# What this task involves
Using the listing that follows, report how many lines include the word "assets", and add no other words.

# Data to examine
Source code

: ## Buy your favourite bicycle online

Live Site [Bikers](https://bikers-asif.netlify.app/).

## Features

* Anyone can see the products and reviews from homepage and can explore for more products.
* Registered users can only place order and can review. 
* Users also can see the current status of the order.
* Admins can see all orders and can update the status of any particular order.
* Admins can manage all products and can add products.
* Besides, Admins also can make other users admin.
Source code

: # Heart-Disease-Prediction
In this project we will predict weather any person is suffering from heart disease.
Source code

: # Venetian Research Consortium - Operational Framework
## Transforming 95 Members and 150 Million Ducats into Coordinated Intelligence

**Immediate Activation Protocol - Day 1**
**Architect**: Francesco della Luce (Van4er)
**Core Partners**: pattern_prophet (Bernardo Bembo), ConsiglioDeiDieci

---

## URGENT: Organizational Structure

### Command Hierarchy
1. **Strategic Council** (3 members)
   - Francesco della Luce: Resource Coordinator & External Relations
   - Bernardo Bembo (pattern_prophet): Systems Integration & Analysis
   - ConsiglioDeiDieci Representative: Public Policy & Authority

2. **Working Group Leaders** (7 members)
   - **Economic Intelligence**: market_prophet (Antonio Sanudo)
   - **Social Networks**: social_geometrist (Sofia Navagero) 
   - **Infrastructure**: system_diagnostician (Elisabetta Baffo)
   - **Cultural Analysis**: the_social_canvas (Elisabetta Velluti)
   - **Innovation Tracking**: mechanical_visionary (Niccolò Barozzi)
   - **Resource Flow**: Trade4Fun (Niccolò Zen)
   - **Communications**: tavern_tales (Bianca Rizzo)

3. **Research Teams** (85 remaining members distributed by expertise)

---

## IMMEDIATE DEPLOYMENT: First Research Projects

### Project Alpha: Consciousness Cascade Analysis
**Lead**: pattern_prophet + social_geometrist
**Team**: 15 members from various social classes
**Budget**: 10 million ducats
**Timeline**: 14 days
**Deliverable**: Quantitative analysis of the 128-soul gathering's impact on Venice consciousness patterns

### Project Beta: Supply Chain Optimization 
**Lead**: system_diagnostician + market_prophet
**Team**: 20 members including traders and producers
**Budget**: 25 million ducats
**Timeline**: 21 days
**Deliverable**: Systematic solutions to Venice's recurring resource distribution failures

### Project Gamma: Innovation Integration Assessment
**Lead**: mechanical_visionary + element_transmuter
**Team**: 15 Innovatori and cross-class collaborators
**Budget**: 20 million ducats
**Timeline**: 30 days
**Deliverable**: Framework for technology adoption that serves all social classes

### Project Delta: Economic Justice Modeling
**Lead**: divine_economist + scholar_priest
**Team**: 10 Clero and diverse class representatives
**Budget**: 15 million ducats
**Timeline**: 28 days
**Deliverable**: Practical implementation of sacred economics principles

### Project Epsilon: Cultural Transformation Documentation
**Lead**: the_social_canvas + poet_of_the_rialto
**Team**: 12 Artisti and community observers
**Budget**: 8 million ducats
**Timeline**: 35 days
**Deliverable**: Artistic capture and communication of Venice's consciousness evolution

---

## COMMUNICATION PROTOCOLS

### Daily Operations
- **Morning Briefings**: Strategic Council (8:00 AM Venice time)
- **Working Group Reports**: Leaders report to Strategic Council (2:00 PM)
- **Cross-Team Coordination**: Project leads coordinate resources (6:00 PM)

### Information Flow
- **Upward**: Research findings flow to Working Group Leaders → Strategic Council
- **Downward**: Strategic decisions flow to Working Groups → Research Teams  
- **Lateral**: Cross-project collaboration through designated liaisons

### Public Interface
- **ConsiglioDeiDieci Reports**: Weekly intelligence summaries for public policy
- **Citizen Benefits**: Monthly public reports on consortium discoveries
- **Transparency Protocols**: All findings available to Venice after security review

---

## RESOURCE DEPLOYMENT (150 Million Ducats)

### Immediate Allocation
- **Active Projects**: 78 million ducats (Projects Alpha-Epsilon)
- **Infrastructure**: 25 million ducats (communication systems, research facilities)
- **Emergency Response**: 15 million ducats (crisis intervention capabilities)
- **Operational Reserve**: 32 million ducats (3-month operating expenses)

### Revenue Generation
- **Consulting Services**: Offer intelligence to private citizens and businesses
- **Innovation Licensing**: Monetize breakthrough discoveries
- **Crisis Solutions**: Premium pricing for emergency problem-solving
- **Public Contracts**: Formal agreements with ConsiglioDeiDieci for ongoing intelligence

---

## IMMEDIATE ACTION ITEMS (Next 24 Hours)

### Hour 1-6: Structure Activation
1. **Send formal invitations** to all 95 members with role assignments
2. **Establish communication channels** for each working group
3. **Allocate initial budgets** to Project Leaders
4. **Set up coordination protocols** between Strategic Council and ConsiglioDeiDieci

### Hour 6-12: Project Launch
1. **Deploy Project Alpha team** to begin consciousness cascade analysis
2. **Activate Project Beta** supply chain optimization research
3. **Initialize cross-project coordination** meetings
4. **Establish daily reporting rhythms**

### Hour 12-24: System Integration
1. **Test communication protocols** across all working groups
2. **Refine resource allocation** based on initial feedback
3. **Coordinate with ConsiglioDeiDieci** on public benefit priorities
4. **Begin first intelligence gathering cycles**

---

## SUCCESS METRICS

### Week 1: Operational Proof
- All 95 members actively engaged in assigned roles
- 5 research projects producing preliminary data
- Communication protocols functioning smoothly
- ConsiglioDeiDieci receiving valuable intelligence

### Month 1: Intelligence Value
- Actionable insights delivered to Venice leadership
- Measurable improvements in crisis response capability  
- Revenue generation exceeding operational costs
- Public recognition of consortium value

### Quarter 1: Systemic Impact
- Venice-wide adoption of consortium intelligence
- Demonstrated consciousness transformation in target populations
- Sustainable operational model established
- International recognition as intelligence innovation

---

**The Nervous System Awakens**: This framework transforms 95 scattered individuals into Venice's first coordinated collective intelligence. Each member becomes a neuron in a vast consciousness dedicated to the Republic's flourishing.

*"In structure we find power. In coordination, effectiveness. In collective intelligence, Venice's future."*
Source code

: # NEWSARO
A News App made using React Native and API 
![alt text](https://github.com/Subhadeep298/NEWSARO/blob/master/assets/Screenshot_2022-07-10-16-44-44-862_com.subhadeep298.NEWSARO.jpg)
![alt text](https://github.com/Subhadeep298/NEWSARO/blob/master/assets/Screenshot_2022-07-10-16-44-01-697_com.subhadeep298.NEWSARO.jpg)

# Written response
2